▶ **The problem**:
Extract only the lines running from the top of the entries to the line that holds "- Execução Simples:**". Include that line and omit the pictures.

Saved data entries:
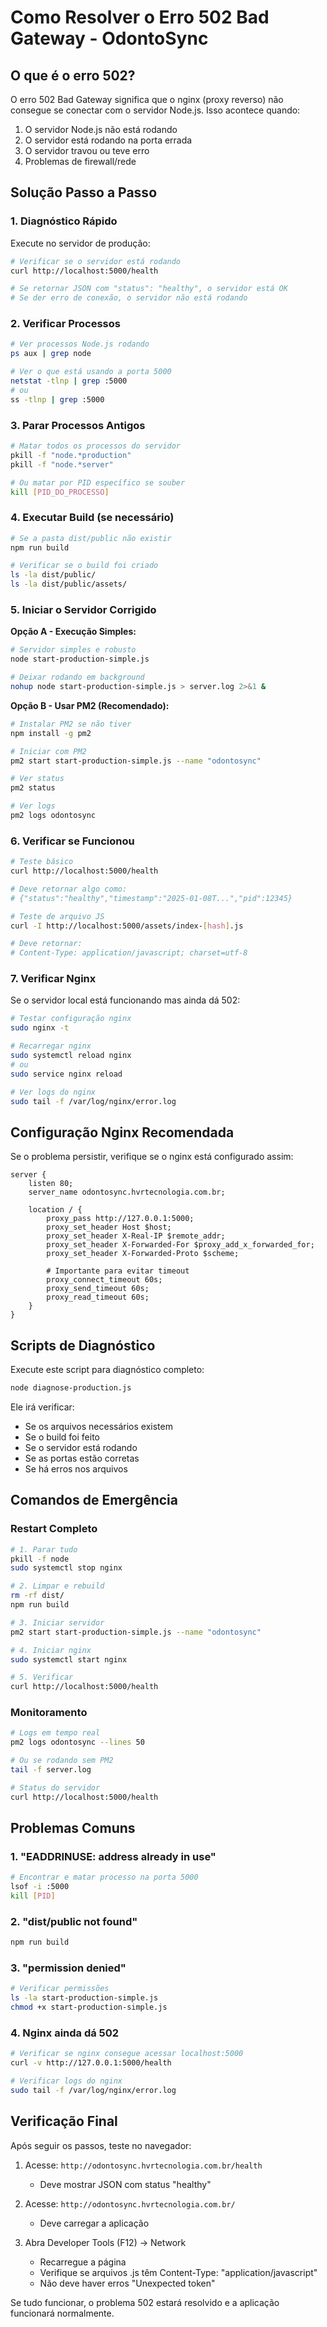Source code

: # Como Resolver o Erro 502 Bad Gateway - OdontoSync

## O que é o erro 502?

O erro 502 Bad Gateway significa que o nginx (proxy reverso) não consegue se conectar com o servidor Node.js. Isso acontece quando:

1. O servidor Node.js não está rodando
2. O servidor está rodando na porta errada  
3. O servidor travou ou teve erro
4. Problemas de firewall/rede

## Solução Passo a Passo

### 1. Diagnóstico Rápido

Execute no servidor de produção:

```bash
# Verificar se o servidor está rodando
curl http://localhost:5000/health

# Se retornar JSON com "status": "healthy", o servidor está OK
# Se der erro de conexão, o servidor não está rodando
```

### 2. Verificar Processos

```bash
# Ver processos Node.js rodando
ps aux | grep node

# Ver o que está usando a porta 5000
netstat -tlnp | grep :5000
# ou
ss -tlnp | grep :5000
```

### 3. Parar Processos Antigos

```bash
# Matar todos os processos do servidor
pkill -f "node.*production"
pkill -f "node.*server"

# Ou matar por PID específico se souber
kill [PID_DO_PROCESSO]
```

### 4. Executar Build (se necessário)

```bash
# Se a pasta dist/public não existir
npm run build

# Verificar se o build foi criado
ls -la dist/public/
ls -la dist/public/assets/
```

### 5. Iniciar o Servidor Corrigido

**Opção A - Execução Simples:**
```bash
# Servidor simples e robusto
node start-production-simple.js

# Deixar rodando em background
nohup node start-production-simple.js > server.log 2>&1 &
```

**Opção B - Usar PM2 (Recomendado):**
```bash
# Instalar PM2 se não tiver
npm install -g pm2

# Iniciar com PM2
pm2 start start-production-simple.js --name "odontosync"

# Ver status
pm2 status

# Ver logs
pm2 logs odontosync
```

### 6. Verificar se Funcionou

```bash
# Teste básico
curl http://localhost:5000/health

# Deve retornar algo como:
# {"status":"healthy","timestamp":"2025-01-08T...","pid":12345}

# Teste de arquivo JS
curl -I http://localhost:5000/assets/index-[hash].js

# Deve retornar:
# Content-Type: application/javascript; charset=utf-8
```

### 7. Verificar Nginx

Se o servidor local está funcionando mas ainda dá 502:

```bash
# Testar configuração nginx
sudo nginx -t

# Recarregar nginx
sudo systemctl reload nginx
# ou
sudo service nginx reload

# Ver logs do nginx
sudo tail -f /var/log/nginx/error.log
```

## Configuração Nginx Recomendada

Se o problema persistir, verifique se o nginx está configurado assim:

```nginx
server {
    listen 80;
    server_name odontosync.hvrtecnologia.com.br;
    
    location / {
        proxy_pass http://127.0.0.1:5000;
        proxy_set_header Host $host;
        proxy_set_header X-Real-IP $remote_addr;
        proxy_set_header X-Forwarded-For $proxy_add_x_forwarded_for;
        proxy_set_header X-Forwarded-Proto $scheme;
        
        # Importante para evitar timeout
        proxy_connect_timeout 60s;
        proxy_send_timeout 60s;
        proxy_read_timeout 60s;
    }
}
```

## Scripts de Diagnóstico

Execute este script para diagnóstico completo:

```bash
node diagnose-production.js
```

Ele irá verificar:
- Se os arquivos necessários existem
- Se o build foi feito
- Se o servidor está rodando
- Se as portas estão corretas
- Se há erros nos arquivos

## Comandos de Emergência

### Restart Completo
```bash
# 1. Parar tudo
pkill -f node
sudo systemctl stop nginx

# 2. Limpar e rebuild
rm -rf dist/
npm run build

# 3. Iniciar servidor
pm2 start start-production-simple.js --name "odontosync"

# 4. Iniciar nginx
sudo systemctl start nginx

# 5. Verificar
curl http://localhost:5000/health
```

### Monitoramento

```bash
# Logs em tempo real
pm2 logs odontosync --lines 50

# Ou se rodando sem PM2
tail -f server.log

# Status do servidor
curl http://localhost:5000/health
```

## Problemas Comuns

### 1. "EADDRINUSE: address already in use"
```bash
# Encontrar e matar processo na porta 5000
lsof -i :5000
kill [PID]
```

### 2. "dist/public not found"
```bash
npm run build
```

### 3. "permission denied"
```bash
# Verificar permissões
ls -la start-production-simple.js
chmod +x start-production-simple.js
```

### 4. Nginx ainda dá 502
```bash
# Verificar se nginx consegue acessar localhost:5000
curl -v http://127.0.0.1:5000/health

# Verificar logs do nginx
sudo tail -f /var/log/nginx/error.log
```

## Verificação Final

Após seguir os passos, teste no navegador:

1. Acesse: `http://odontosync.hvrtecnologia.com.br/health`
   - Deve mostrar JSON com status "healthy"

2. Acesse: `http://odontosync.hvrtecnologia.com.br/`
   - Deve carregar a aplicação

3. Abra Developer Tools (F12) → Network
   - Recarregue a página
   - Verifique se arquivos .js têm Content-Type: "application/javascript"
   - Não deve haver erros "Unexpected token"

Se tudo funcionar, o problema 502 estará resolvido e a aplicação funcionará normalmente.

▶ **The completed task**:
Source code

: # Como Resolver o Erro 502 Bad Gateway - OdontoSync

## O que é o erro 502?

O erro 502 Bad Gateway significa que o nginx (proxy reverso) não consegue se conectar com o servidor Node.js. Isso acontece quando:

1. O servidor Node.js não está rodando
2. O servidor está rodando na porta errada  
3. O servidor travou ou teve erro
4. Problemas de firewall/rede

## Solução Passo a Passo

### 1. Diagnóstico Rápido

Execute no servidor de produção:

```bash
# Verificar se o servidor está rodando
curl http://localhost:5000/health

# Se retornar JSON com "status": "healthy", o servidor está OK
# Se der erro de conexão, o servidor não está rodando
```

### 2. Verificar Processos

```bash
# Ver processos Node.js rodando
ps aux | grep node

# Ver o que está usando a porta 5000
netstat -tlnp | grep :5000
# ou
ss -tlnp | grep :5000
```

### 3. Parar Processos Antigos

```bash
# Matar todos os processos do servidor
pkill -f "node.*production"
pkill -f "node.*server"

# Ou matar por PID específico se souber
kill [PID_DO_PROCESSO]
```

### 4. Executar Build (se necessário)

```bash
# Se a pasta dist/public não existir
npm run build

# Verificar se o build foi criado
ls -la dist/public/
ls -la dist/public/assets/
```

### 5. Iniciar o Servidor Corrigido

**Opção A - Execução Simples:**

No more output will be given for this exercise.